A standard complaint about Die Antwoord is that the music is one-dimensional, based on oddball quotables and shock value. But, to quote George Carlin (R.I.P.), “Shock is just another uptown word for surprise”, and Die Antwoord is delightfully surprising. They’re reliably unreliable, and therein lies their genius. Historically, the surprise has been at their hyper-sexual lyrics, violent imagery, mind-bending visuals, and fuck-it-all attitude, and Donker Mag does continue this trend of surprise, but not in the way you’d probably guess from reading its NSFW tracklist.

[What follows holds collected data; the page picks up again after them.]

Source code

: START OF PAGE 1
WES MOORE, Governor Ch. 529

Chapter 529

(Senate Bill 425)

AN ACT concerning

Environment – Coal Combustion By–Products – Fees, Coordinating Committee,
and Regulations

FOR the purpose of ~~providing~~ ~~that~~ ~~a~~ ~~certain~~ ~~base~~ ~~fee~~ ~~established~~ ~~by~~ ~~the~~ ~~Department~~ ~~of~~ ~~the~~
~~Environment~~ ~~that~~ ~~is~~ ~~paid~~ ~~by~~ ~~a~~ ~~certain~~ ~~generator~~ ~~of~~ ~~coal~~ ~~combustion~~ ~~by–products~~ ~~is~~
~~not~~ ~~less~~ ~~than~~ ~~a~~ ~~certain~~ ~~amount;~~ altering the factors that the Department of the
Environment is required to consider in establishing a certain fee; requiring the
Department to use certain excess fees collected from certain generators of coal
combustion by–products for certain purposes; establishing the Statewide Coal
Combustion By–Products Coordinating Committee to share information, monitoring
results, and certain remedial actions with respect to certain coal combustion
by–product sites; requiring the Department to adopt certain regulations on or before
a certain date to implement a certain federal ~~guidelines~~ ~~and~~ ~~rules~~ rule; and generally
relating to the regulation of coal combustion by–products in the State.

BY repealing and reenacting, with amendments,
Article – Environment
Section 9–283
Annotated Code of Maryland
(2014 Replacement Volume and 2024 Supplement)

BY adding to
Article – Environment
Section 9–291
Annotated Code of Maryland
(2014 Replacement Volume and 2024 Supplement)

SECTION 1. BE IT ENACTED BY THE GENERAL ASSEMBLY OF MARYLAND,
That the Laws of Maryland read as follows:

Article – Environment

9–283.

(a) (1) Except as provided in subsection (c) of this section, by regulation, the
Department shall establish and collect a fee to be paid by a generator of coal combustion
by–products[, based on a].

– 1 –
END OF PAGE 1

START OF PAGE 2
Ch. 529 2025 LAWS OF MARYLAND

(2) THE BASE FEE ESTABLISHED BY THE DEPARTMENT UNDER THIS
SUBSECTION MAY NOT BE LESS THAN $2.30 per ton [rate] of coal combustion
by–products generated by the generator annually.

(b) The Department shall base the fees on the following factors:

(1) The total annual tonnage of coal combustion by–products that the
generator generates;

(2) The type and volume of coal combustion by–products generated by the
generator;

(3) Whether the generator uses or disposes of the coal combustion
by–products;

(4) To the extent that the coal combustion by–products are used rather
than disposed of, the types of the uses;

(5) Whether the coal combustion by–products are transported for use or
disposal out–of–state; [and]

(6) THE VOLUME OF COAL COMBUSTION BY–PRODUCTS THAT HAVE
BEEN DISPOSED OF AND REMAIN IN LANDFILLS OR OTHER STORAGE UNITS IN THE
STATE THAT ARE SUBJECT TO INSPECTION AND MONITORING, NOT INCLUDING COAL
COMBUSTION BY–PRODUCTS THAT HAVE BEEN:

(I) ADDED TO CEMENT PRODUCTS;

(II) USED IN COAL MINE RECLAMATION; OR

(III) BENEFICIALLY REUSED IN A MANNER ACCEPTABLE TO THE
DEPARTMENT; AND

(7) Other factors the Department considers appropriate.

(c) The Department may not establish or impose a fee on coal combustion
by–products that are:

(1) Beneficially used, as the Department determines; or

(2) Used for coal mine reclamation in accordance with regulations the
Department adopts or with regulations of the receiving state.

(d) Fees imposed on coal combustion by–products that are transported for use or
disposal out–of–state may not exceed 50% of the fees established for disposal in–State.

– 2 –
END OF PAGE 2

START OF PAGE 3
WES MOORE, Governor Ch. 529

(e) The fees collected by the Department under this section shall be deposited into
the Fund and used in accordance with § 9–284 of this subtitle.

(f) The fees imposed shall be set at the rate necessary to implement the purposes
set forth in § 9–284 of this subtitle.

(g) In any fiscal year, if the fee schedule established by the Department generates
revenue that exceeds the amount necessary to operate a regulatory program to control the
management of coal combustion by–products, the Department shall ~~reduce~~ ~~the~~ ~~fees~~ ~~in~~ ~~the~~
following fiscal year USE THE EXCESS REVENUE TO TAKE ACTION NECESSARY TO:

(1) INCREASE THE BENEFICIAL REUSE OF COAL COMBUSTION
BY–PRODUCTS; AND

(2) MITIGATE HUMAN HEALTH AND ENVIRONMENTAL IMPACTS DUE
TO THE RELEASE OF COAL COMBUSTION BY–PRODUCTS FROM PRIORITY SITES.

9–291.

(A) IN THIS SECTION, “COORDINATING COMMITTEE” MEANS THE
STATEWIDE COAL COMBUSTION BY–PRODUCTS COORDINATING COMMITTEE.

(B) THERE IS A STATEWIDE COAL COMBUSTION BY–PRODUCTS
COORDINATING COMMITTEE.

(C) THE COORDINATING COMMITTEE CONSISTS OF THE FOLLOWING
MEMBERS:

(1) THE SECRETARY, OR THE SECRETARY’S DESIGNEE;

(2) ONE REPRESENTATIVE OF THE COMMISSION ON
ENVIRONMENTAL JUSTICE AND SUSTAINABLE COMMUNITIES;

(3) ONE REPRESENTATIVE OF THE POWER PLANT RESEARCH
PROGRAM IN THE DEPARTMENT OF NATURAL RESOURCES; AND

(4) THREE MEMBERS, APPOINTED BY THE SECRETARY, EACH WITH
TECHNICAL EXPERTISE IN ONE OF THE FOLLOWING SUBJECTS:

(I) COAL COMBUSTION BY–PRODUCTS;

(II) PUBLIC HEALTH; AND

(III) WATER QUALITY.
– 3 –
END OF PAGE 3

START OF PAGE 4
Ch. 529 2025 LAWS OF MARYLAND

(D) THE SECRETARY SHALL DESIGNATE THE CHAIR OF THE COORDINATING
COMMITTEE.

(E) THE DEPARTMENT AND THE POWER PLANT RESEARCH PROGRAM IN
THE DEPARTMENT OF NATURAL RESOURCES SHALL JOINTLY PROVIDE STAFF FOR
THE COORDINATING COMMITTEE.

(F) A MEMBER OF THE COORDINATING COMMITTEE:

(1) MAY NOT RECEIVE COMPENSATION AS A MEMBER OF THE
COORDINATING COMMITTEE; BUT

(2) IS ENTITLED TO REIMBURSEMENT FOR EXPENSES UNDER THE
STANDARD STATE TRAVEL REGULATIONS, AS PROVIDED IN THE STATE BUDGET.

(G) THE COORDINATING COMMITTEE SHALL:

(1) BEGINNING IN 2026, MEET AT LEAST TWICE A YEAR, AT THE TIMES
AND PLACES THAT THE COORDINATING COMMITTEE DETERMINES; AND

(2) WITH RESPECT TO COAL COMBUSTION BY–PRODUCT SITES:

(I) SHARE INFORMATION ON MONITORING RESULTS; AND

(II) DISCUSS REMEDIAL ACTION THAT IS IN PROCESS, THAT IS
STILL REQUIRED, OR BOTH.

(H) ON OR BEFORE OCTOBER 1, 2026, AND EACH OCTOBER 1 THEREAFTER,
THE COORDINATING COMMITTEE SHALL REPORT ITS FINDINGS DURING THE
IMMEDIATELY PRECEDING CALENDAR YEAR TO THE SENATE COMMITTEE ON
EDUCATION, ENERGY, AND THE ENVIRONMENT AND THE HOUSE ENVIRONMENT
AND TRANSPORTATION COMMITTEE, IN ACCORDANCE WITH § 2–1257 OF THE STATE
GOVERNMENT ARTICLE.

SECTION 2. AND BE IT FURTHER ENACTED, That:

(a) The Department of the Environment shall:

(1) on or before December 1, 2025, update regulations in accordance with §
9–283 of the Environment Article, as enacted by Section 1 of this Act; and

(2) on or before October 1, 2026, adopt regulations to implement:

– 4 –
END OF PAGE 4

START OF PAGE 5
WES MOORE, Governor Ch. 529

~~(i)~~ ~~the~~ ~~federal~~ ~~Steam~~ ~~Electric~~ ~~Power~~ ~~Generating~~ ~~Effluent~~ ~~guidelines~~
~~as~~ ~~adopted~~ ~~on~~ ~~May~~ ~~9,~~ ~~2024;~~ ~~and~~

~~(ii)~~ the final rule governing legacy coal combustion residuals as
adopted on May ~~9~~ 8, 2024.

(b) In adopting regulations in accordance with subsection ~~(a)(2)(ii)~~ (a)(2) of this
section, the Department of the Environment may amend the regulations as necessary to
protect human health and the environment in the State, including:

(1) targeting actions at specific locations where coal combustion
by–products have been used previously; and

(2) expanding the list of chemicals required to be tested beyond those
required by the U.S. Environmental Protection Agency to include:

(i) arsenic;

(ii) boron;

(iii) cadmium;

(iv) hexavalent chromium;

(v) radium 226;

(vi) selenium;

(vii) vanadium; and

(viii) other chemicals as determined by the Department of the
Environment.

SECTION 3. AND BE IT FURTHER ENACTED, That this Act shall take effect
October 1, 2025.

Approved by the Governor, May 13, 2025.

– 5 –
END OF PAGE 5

Die Antwoord have described their work as “exaggerated experience”, and that’s apt. Anger, lust, passion, violence – all things through the lens of Die Antwoord become amplified to the point of deafening. They’ve been this way since the beginning, and the upstarts best known for songs like “I Fink U Freeky” certainly haven’t gone away. “Fuck your rules!” they chant on the chorus of “Happy Go Sucky Fucky”, bringing to mind the vibe of Tyler, the Creator’s “Radicals”. “Raging Zef Boner” begins with a Pinky and the Brain reference, the playfully bouncing beat and off-color content reminiscent of early Eminem singles, while “Pitbull Terrier” is an eardrum assault of rave festival bliss, its video equally engaging if you don’t mind uncomfortable dog-man makeup and a whole lot of stage blood. These are all OK songs that fit into the Die Antwoord canon: goofy premises, lots of swears, and big, big, BIG beats compliments of DJ Hi-Tek, Aphex Twin, and DJ Muggs of Cypress Hill.
But there is also some sleight of hand happening here. What most people don’t realize is that Die Antwoord has conditioned us. From the opening skit of Donker Mag, where Ninja leaves a threatening voice mail, through the end of “Pitbull Terrier”, you already knew what you would hear, and this makes the curve ball second half of the album so unexpected and awesome. It gets … tender.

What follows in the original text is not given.